# 0 Business Undestanding

## Motivação
### Qual o contexto?
O CFO requisitou essa solução em uma reunião de resultados mensais aos gerentes
## Causa raiz do problema
### Por que fazer uma previsão de venda?
Investimento em reformas nas lojas
## Dono do problema
### Quem será o stakeholder?
CFO / alguem que conheça o problema
## Formato da solução
### Qual formato da solução ?
* Granularidade - previsão em R$ nas proximas 6 semanas
* Tipo do problema - previsão de venda / demanda
* Potenciais métodos - time series - regressao - redes neurais - deep learning
* Formato da entrega - previsão das vendas nas proximas 6 semana via celular

## Data fields

* Id - an Id that represents a (Store, Date) duple within the test set
* Store - a unique Id for each store
* Sales - the turnover for any given day (this is what you are predicting)
* Customers - the number of customers on a given day
* Open - an indicator for whether the store was open: 0 = closed, 1 = open
* StateHoliday - indicates a state holiday. Normally all stores, with few exceptions, are closed on state holidays.

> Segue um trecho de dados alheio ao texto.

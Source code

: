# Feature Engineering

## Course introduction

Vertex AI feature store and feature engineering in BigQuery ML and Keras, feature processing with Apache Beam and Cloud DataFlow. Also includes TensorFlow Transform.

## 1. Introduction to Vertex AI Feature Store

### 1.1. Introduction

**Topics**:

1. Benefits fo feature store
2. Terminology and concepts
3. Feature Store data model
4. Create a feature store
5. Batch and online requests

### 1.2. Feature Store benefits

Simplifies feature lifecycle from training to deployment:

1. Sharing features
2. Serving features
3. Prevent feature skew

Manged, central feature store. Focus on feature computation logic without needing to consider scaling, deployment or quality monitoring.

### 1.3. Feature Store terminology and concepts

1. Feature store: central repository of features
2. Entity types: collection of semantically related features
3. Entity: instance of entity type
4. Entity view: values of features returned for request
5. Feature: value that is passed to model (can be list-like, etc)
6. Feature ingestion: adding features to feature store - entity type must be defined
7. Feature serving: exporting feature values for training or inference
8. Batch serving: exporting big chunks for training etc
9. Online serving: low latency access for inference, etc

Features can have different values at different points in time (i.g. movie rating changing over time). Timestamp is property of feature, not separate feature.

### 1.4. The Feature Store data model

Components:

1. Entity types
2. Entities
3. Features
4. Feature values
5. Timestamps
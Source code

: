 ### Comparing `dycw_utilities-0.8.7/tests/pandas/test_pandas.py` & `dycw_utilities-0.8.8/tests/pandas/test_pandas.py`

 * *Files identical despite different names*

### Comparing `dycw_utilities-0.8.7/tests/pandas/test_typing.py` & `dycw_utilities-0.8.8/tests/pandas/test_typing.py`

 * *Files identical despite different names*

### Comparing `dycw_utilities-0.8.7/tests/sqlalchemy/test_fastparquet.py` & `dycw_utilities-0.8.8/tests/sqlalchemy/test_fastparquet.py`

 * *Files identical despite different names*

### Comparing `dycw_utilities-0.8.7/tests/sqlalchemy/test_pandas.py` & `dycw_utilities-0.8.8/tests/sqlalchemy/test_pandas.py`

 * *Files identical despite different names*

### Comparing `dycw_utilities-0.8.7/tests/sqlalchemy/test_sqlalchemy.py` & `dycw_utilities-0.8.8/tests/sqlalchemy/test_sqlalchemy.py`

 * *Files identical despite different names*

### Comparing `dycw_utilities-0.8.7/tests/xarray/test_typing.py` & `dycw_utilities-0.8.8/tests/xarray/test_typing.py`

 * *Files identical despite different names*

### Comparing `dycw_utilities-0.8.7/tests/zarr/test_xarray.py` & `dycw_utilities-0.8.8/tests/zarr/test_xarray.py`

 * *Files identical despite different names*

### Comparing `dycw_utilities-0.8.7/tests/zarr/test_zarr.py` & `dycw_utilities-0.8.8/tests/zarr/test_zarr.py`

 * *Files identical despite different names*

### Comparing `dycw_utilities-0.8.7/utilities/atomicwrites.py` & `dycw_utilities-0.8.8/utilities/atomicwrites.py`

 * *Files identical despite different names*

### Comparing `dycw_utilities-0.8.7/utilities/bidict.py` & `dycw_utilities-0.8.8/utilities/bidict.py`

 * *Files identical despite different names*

Note that all schools are closed on public holidays and weekends. a = public holiday, b = Easter holiday, c = Christmas, 0 = None
* SchoolHoliday - indicates if the (Store, Date) was affected by the closure of public schools
* StoreType - differentiates between 4 different store models: a, b, c, d
* Assortment - describes an assortment level: a = basic, b = extra, c = extended
* CompetitionDistance - distance in meters to the nearest competitor store
* CompetitionOpenSince[Month/Year] - gives the approximate year and month of the time the nearest competitor was opened
* Promo - indicates whether a store is running a promo on that day
* Promo2 - Promo2 is a continuing and consecutive promotion for some stores: 0 = store is not participating, 1 = store is participating
* Promo2Since[Year/Week] - describes the year and calendar week when the store started participating in Promo2
* PromoInterval - describes the consecutive intervals Promo2 is started, naming the months the promotion is started anew. E.g. "Feb,May,Aug,Nov" means each round starts in February, May, August, November of any given year for that store

# Analise Descritiva

# 0.0 Imports

In [None]:
import math
import pandas as pd
import inflection
import numpy as np

import seaborn as sns

from IPython.core.display import HTML

## 0.1 Helper Functions

In [None]:
def jupyter_settings():
    %matplotlib inline
    %pylab inline
    plt.style.use( 'bmh' )
    plt.rcParams['figure.figsize'] = [25, 12]
    plt.rcParams['font.size'] = 24
    display( HTML( '<style>.container { width:100% !important; }</style>') )
    pd.options.display.max_columns = None
    pd.options.display.max_rows = None
    pd.set_option( 'display.expand_frame_repr', False )
    sns.set()
    
jupyter_settings()

## 0.2 Load Data

In [None]:
df_sales_row = pd.read_csv("./data/train.csv", low_memory=False )
df_store_row = pd.read_csv("./data/store.csv", low_memory=False )

#merge
df_row = pd.merge(df_sales_row, df_store_row, how="left", on="Store")

In [None]:
df_row.sample()

# 1.0 Descricao dos dados


## 1.1 Rename columns

In [None]:
df1 = df_row.copy()

In [None]:
df1.columns

In [None]:
cols_old = ['Store', 'DayOfWeek', 'Date', 'Sales', 'Customers', 'Open', 'Promo',
       'StateHoliday', 'SchoolHoliday', 'StoreType', 'Assortment',
       'CompetitionDistance', 'CompetitionOpenSinceMonth',
       'CompetitionOpenSinceYear', 'Promo2', 'Promo2SinceWeek',
       'Promo2SinceYear', 'PromoInterval']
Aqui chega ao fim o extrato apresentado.